Honor was Splintered after the Recreance -- maybe shortly after? Somehow, the Radiants had a choice - to let Honor be Splintered, without harm to humanity; or to fight to prevent it, inducing another Desolation, which they might lose without the Heralds, and even if they won would kill off 90%+ of humanity and destroy civilization.

So they broke their oaths, rejecting Honor, and let him die.
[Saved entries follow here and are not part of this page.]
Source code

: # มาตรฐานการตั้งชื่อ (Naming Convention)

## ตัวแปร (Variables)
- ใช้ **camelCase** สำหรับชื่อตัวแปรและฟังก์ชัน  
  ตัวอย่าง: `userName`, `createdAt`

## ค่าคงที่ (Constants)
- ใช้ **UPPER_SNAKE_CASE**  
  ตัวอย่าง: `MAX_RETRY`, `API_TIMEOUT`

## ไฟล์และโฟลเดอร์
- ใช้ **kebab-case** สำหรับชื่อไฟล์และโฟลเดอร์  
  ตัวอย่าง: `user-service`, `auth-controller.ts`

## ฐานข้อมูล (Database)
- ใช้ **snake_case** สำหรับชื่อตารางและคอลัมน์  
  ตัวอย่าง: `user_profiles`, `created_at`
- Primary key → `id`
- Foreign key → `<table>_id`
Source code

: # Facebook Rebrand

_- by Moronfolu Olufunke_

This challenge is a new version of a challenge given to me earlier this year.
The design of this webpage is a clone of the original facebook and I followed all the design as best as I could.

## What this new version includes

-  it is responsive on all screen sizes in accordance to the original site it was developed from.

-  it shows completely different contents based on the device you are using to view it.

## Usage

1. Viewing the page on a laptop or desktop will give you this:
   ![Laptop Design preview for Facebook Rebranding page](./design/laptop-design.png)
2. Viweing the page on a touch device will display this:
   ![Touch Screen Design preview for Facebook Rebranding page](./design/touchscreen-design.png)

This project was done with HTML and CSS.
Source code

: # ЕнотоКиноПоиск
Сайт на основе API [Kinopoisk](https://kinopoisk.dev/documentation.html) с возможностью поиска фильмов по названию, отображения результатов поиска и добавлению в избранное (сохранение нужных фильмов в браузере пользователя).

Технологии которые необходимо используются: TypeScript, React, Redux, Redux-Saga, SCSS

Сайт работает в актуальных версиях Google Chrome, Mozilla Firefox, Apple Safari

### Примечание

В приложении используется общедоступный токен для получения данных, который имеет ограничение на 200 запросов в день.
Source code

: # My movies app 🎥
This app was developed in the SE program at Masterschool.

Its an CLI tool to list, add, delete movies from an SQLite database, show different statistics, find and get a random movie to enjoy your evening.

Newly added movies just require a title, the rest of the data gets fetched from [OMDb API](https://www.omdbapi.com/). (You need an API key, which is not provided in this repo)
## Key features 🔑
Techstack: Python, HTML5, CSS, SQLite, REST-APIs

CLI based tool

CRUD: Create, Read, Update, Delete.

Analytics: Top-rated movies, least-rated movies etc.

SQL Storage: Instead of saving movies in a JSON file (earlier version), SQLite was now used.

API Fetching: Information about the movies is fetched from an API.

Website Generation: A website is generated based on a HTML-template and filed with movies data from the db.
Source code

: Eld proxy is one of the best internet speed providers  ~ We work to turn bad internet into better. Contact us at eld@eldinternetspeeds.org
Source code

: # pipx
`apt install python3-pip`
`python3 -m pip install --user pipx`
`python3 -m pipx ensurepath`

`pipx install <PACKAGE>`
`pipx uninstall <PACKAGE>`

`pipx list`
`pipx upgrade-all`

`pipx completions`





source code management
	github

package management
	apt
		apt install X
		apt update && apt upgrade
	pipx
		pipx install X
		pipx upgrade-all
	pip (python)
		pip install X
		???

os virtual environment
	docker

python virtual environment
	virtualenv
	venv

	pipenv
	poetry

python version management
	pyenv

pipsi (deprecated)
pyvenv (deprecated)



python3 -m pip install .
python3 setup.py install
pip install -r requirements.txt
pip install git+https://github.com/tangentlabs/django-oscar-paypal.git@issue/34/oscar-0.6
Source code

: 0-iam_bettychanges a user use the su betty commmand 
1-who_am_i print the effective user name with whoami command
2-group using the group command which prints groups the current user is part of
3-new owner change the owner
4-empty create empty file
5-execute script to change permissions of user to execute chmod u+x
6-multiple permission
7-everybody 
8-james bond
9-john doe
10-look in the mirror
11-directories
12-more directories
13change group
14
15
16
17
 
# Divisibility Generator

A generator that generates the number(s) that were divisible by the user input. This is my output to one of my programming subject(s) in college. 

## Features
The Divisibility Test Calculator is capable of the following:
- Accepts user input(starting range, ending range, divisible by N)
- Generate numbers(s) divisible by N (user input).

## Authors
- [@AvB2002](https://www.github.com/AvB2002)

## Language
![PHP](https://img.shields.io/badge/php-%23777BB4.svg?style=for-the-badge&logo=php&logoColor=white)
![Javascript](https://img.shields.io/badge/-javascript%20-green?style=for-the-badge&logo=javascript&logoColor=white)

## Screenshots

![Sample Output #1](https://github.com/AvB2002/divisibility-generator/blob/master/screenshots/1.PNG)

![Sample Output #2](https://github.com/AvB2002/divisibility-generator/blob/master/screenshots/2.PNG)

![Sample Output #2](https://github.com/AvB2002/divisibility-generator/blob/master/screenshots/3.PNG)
I don't entirely think my old theory on these lines (linked in my signature) is 100% correct, since I don't know how to reconcile it with the 'Heralds breaking starts a Desolation' thing.

 

OTOH, somehow we have to reconcile:

- Honor was Splintered without a major cataclysm on Roshar;

- Dominion and Devotion were Splintered on Sel, and despite their being no living Shard like Cultivation to oppose Odium there, humanity survived and the world remains "Earthlike", not twisted into some kind of hellscape.

 

It's possible that Odium is only actually interested in killing and torturing beings of very high Investiture/power level like Shards/Heralds. He might not really be a threat to ordinary humans, or even 'ordinary' Cosmere magic users.

(Yes, I know there is the vision of Roshar crumbling to dust. But if this idea is true, Honor isn't necessarily a reliable source. He isn't necessarily strictly a 'good' Shard - the word honor has a lot of meanings, many of which are good but some of which can be quite destructive. And it seems that the Shard Honor is about Oaths and Bonds, not necessarily Justice and Virtue.

Even if he's honest, he might be warped by his Intent -- after thousands of years of the Oathpact, he might truly believe Odium escaping is the worst possible thing even if that's not actually true.)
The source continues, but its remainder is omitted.